The Amani Empire was once one of two ruling empires prior to the rise of the night elves. After the Sundering, the Amani were largely relocated to the Eastern Kingdoms, and suffered great losses at the hands of the humans and the high elves during the Troll Wars. Formerly a member of the old Horde, the Amani tribe led by Zul'jin pulled its support and took a neutral stance on the world, until the blood elves were taken in by the new Horde. Zul'jin, enraged by the apparent treachery of the Horde, vowed to take his revenge. In the Burning Crusade
raid , it appeared as though he was doing just that, by creating avatars of the troll gods, or "forest lords."
- Nalorakk: Nalorakk is the lord of the bears.
- Akil'zon: Akil'zon is the lord of the eagles.
- Jan'alai: Jan'alai is the lord of the dragonhawks.
- Halazzi: Halazzi is the lord of the lynx.
These four forest lords did not choose their mortal avatars; rather they have been channeled into the bodies of mortal trolls by a witch doctor, Hex Lord Malacrass.
: Not mentioned in Zul'Aman is the serpent goddess Ula-Tek. What's interesting about Ula-Tek is that she is one of many "snake gods" in Warcraft
lore -- there are a ton
of snake gods out there, she just happens to be the serpent goddess of the Amani.
The Gurubashi Empire was the other ruling empire prior to the rise of the night elves, and it was massive. When the Sundering hit, it suddenly found itself split into many, many different locations -- most of the Gurubashi remnants were relocated to Stranglethorn Vale, but some fragments remained on Kalimdor, and they are the desert trolls we see in Tanaris today. A lot of Gurubashi history surrounds the Loa, and one god in particular:
: After the Sundering, the Gurubashi Empire began to crumble. In desperation, the Gurubashi turned to their gods to help them, and caught the attention of one of the most evil Loa in the entire troll pantheon -- Hakkar the Soulflayer. Hakkar was a blood god, some believe he may even be the son of an Old God or even an Old God himself, though this has never been proven. Hakkar helped the Gurubashi regain their power, but at a price -- he demanded daily sacrifices for his own purposes.
What Hakkar was really after was a physical form -- as a blood god, what he wanted most was ... blood, and lots of it. Once he regained physical form, he could devour the blood of all mortal creatures, even the trolls that worshiped him. The Gurubashi realized this after some time, and the resultant upheaval caused one of the worst wars in troll history.
The strongest of the shattered tribes of the Gurubashi rose up against Hakkar and his priests, the Atal'ai, and while they were successful at destroying the avatar of the blood god and banishing him from the mortal world, the fractured remnants of the Gurubashi splintered even further as a result. In the end, the Gurubashi Empire collapsed, and most of the followers of Hakkar were shoved back into Zul'Gurub, the rest fleeing north to the Swamp of Sorrows, where they promptly built another temple to Hakkar.

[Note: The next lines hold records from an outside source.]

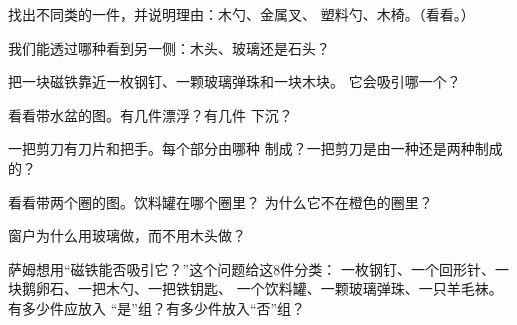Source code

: \begin{exercise}[$\star$]\label{exo:g1:materials-around-us:4}
找出不同类的一件，并说明理由：木勺、金属叉、
塑料勺、木椅。（看看。）
\end{exercise}

\begin{exercise}[$\star$]\label{exo:g1:materials-around-us:5}
我们能透过哪种看到另一侧：木头、玻璃还是石头？
\end{exercise}

\begin{exercise}[$\star$]\label{exo:g1:materials-around-us:6}
把一块磁铁靠近一枚钢钉、一颗玻璃弹珠和一块木块。
它会吸引哪一个？
\end{exercise}

\begin{exercise}[$\star$]\label{exo:g1:materials-around-us:7}
看看带水盆的图。有几件漂浮？有几件
下沉？
\end{exercise}

\begin{exercise}[$\star$]\label{exo:g1:materials-around-us:8}
一把剪刀有刀片和把手。每个部分由哪种
制成？一把剪刀是由一种还是两种制成的？
\end{exercise}

\begin{exercise}[$\star$]\label{exo:g1:materials-around-us:9}
看看带两个圈的图。饮料罐在哪个圈里？
为什么它不在橙色的圈里？
\end{exercise}

\begin{exercise}[$\star\star$]\label{exo:g1:materials-around-us:10}
窗户为什么用玻璃做，而不用木头做？
\end{exercise}

\begin{exercise}[$\star\star$]\label{exo:g1:materials-around-us:11}
萨姆想用“磁铁能否吸引它？”这个问题给这8件分类：
一枚钢钉、一个回形针、一块鹅卵石、一把木勺、一把铁钥匙、
一个饮料罐、一颗玻璃弹珠、一只羊毛袜。有多少件应放入
“是”组？有多少件放入“否”组？
\end{exercise}
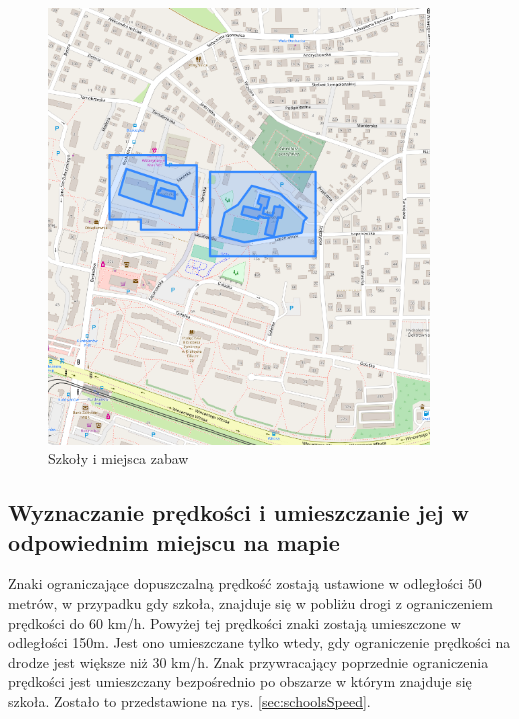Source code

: \begin{figure}[h]
\caption{Szkoły i miejsca zabaw}
\label{sec:schoolBorder}
\centering
\includegraphics[width=0.9\textwidth]{schoolsBorder}
\end{figure}

\newpage
\subsection{Wyznaczanie prędkości i umieszczanie jej w odpowiednim miejscu na mapie}

Znaki ograniczające dopuszczalną prędkość zostają ustawione w odległości 50 metrów, w przypadku gdy szkoła, znajduje się w pobliżu drogi z ograniczeniem prędkości do 60 km/h. Powyżej tej prędkości znaki zostają umieszczone w odległości 150m. Jest ono umieszczane tylko wtedy, gdy ograniczenie prędkości na drodze jest większe niż 30 km/h. Znak przywracający poprzednie ograniczenia prędkości jest umieszczany bezpośrednio po obszarze w którym znajduje się szkoła. Zostało to przedstawione na rys. \ref{sec:schoolsSpeed}.

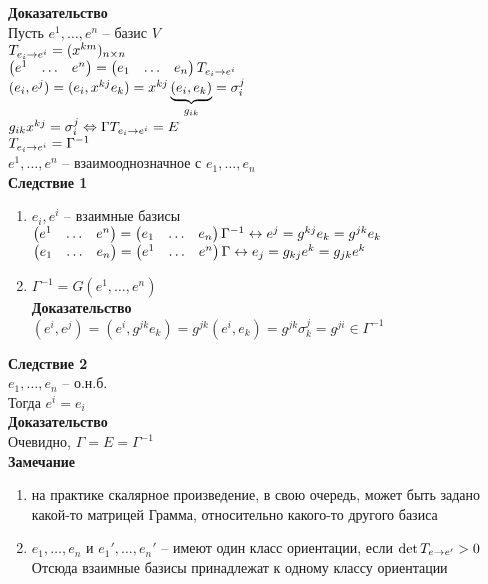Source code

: \documentclass[12pt]{article}
\begin{document}
\textbf{Доказательство}\\
Пусть $e^1, \ldots, e^n$ -- базис $V$\\
$T_{e_i \rto e^i} = (x^{km})_{n\times n}$\\
$\begin{pmatrix}e^1 & \ldots & e^n\end{pmatrix} = \begin{pmatrix}e_1 & \ldots & e_n\end{pmatrix} T_{e_i\rto e^i}$\\
$(e_i, e^j) = (e_i, x^{kj} e_k) = x^{kj} \ub{g_{ik}}{(e_i, e_k)} = \sigma_i^j$\\
$g_{ik}x^{kj} = \sigma^j_i \LRto \Gamma T_{e_i \rto e^i} = E$\\
$T_{e_i \rto e^i} = \Gamma^{-1}$\\
$e^1,\ldots, e^n$ -- взаимооднозначное с $e_1,\ldots, e_n$\\
\textbf{Следствие 1}
\begin{enumerate}
    \item $e_i, e^i$ -- взаимные базисы\\
    $\begin{pmatrix}
        e^1 & \ldots & e^n
    \end{pmatrix} = \begin{pmatrix}
        e_1 & \ldots & e_n
    \end{pmatrix}\Gamma^{-1} \lrto e^j = g^{kj}e_k = g^{jk}e_k$\\
    $\begin{pmatrix}
        e_1 & \ldots & e_n
    \end{pmatrix} = \begin{pmatrix}
        e^1 & \ldots & e^n
    \end{pmatrix}\Gamma \lrto e_j = g_{kj}e^k = g_{jk}e^k$
    \item $\Gamma^{-1} = G(e^1, \ldots, e^n)$\\
    \textbf{Доказательство}\\
    $(e^i, e^j) = (e^i, g^{jk}e_k) = g^{jk}(e^i,e_k)=g^{jk}\sigma^j_k = g^{ji} \in \Gamma^{-1}$
\end{enumerate}
\textbf{Следствие 2}\\
$e_1, \ldots, e_n$ -- о.н.б.\\
Тогда $e^i = e_i$\\
\textbf{Доказательство}\\
Очевидно, $\Gamma = E = \Gamma^{-1}$\\
\textbf{Замечание}
\begin{enumerate}
    \item на практике скалярное произведение, в свою очередь, может быть задано какой-то матрицей Грамма, относительно какого-то другого базиса
    \item $e_1, \ldots, e_n$ и $e_1', \ldots, e_n'$ -- имеют один класс ориентации, если $\det T_{e\rto e'} > 0$\\
    Отсюда взаимные базисы принадлежат к одному классу ориентации
\end{enumerate}
\end{document}
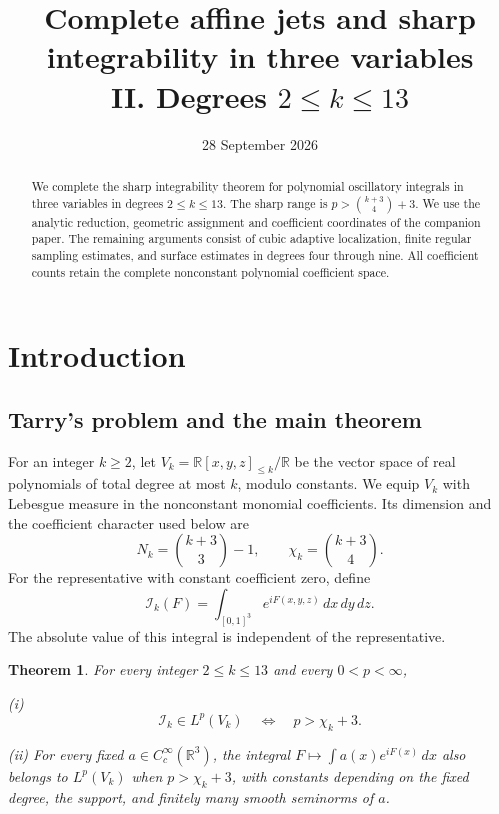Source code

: \documentclass[11pt]{amsart}
\title[Complete affine jets II]{Complete affine jets and sharp integrability in three variables\\II. Degrees $2\le k\le13$}
\author{}
\date{28 September 2026}
\newtheorem{theorem}{Theorem}[section]
\theoremstyle{definition}
\theoremstyle{remark}
\newcommand{\R}{\mathbb R}
\numberwithin{equation}{section}
\begin{document}
\begin{abstract}
We complete the sharp integrability theorem for polynomial oscillatory integrals in three variables in degrees $2\le k\le13$. The sharp range is $p>\binom{k+3}{4}+3$. We use the analytic reduction, geometric assignment and coefficient coordinates of the companion paper. The remaining arguments consist of cubic adaptive localization, finite regular sampling estimates, and surface estimates in degrees four through nine. All coefficient counts retain the complete nonconstant polynomial coefficient space.
\end{abstract}
\maketitle\enlargethispage{3pt}
\tableofcontents


\section{Introduction}\label{root:introduction}

\subsection{Tarry's problem and the main theorem}\label{intro:main}

For an integer $k\ge2$, let $V_k=\R[x,y,z]_{\le k}/\R$ be the vector space of real polynomials of total degree at most $k$, modulo constants. We equip $V_k$ with Lebesgue measure in the nonconstant monomial coefficients. Its dimension and the coefficient character used below are
\[
N_k=\binom{k+3}{3}-1,\qquad \chi_k=\binom{k+3}{4}.
\]
For the representative with constant coefficient zero, define
\[
 \mathcal I_k(F)=\int_{[0,1]^3}e^{iF(x,y,z)}\,dx\,dy\,dz.
\]
The absolute value of this integral is independent of the representative.

\begin{theorem}\label{root:main}\label{low:4:pf:assembly}\label{low:5:qpf:assembly}\label{low:5:qga:actual-upper}
For every integer $2\le k\le13$ and every $0<p<\infty$,

\noindent\textup{(i)} \[ \mathcal I_k\in L^p(V_k)\quad\Longleftrightarrow\quad p>\chi_k+3. \]

\noindent\textup{(ii)} For every fixed $a\in C_c^\infty(\R^3)$, the integral $F\mapsto\int a(x)e^{iF(x)}\,dx$ also belongs to $L^p(V_k)$ when $p>\chi_k+3$, with constants depending on the fixed degree, the support, and finitely many smooth seminorms of $a$.
\end{theorem}
\end{document}
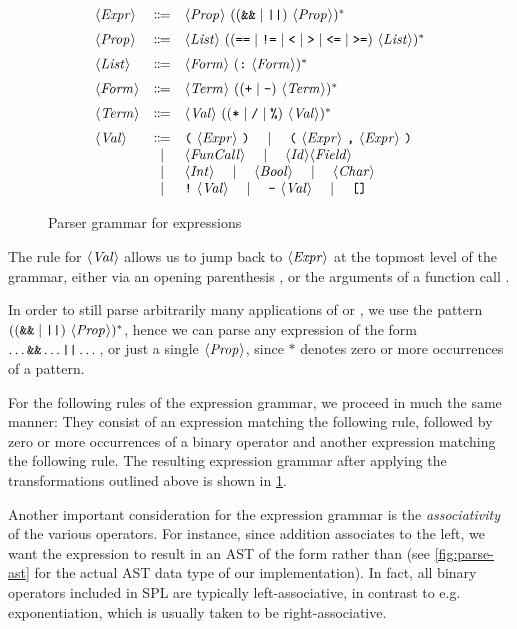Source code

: \begin{figure}[th]
  \[
  \begin{array}{lcl}
		\NT{Expr} & \Coloneqq & \NT{Prop}\ ((\code{\&\&} \mid \code{||})\ \NT{Prop})^* \br
		\NT{Prop} & \Coloneqq & \NT{List}\ ((\code{==} \mid \code{!=} \mid \code{<} \mid \code{>} \mid \code{<=} \mid \code{>=})\ \NT{List})^* \br
		\NT{List} & \Coloneqq & \NT{Form}\ (\code{:}\ \NT{Form})^* \br
		\NT{Form} & \Coloneqq & \NT{Term}\ (( \code{+} \mid \code{-} )\ \NT{Term})^* \br
		\NT{Term} & \Coloneqq & \NT{Val}\ (( \code{*} \mid \code{/} \mid \code{\%} )\ \NT{Val} )^* \br
		\NT{Val} & \Coloneqq & \code{(}\ \NT{Expr}\ \code{)} \ruleSep
      \code{(}\ \NT{Expr}\ \code{,}\ \NT{Expr}\ \code{)} \\
		& \mid & \NT{FunCall} \ruleSep
      \NT{Id} \NT{Field} \\
    & \mid & \NT{Int} \ruleSep \NT{Bool} \ruleSep \NT{Char} \\
		& \mid & \code{!}\ \NT{Val} \ruleSep \code{-}\ \NT{Val} \ruleSep \code{[]}
  \end{array}
  \]
  \caption{Parser grammar for expressions}
  \label{fig:new-expr-grammar}
\end{figure}
%

The rule for $\langle \textit{Val}\kern.7pt \rangle$ allows us to jump back to $\langle \textit{Expr}\kern.7pt \rangle$ at the topmost
level of the grammar, either via an opening parenthesis \spl{(}, or the
arguments of a function call .

In order to still parse arbitrarily many applications of \code{\&\&} or
\code{||}, we use the pattern $((\texttt{\&\&} \mid \texttt{||})\ \langle \textit{Prop}\kern.7pt \rangle)^*$,
hence we can parse any expression of the form $\dots \texttt{\&\&} \dots \texttt{||} \dots$,
or just a single $\langle \textit{Prop}\kern.7pt \rangle$, since $*$ denotes zero or more occurrences of
a pattern.

For the following rules of the expression grammar, we proceed in much the same
manner: They consist of an expression matching the following rule, followed
by zero or more occurrences of a binary operator and another expression matching
the following rule. The resulting expression grammar after applying the
transformations outlined above is shown in \cref{fig:new-expr-grammar}.


Another important consideration for the expression grammar is the
\emph{associativity} of the various operators. For instance, since addition
associates to the left, we want the expression  to result in an AST
of the form  rather than  (see
\cref{fig:parse-ast} for the actual AST data type of our implementation).
In fact, all binary operators included in SPL are typically left-associative, in
contrast to e.g. exponentiation, which is usually taken to be right-associative.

The activities of the remaining Atal'ai trolls didn't go unnoticed. Ysera, Aspect of the Green Dragonflight
caught wind of the temple in the Swamp of Sorrows and the plans of the Atal'ai, and smashed the temple under the marshes, which is why the Sunken Temple we see in game today is ... sunken, and why there are green dragons constantly patrolling the area around the instance. Unfortunately the incident didn't kill off all of the Atal'ai, and some remained deep within the Sunken Temple to resurrect Hakkar, believing that if this were accomplished, Hakkar would bring his servants immortality in gratitude.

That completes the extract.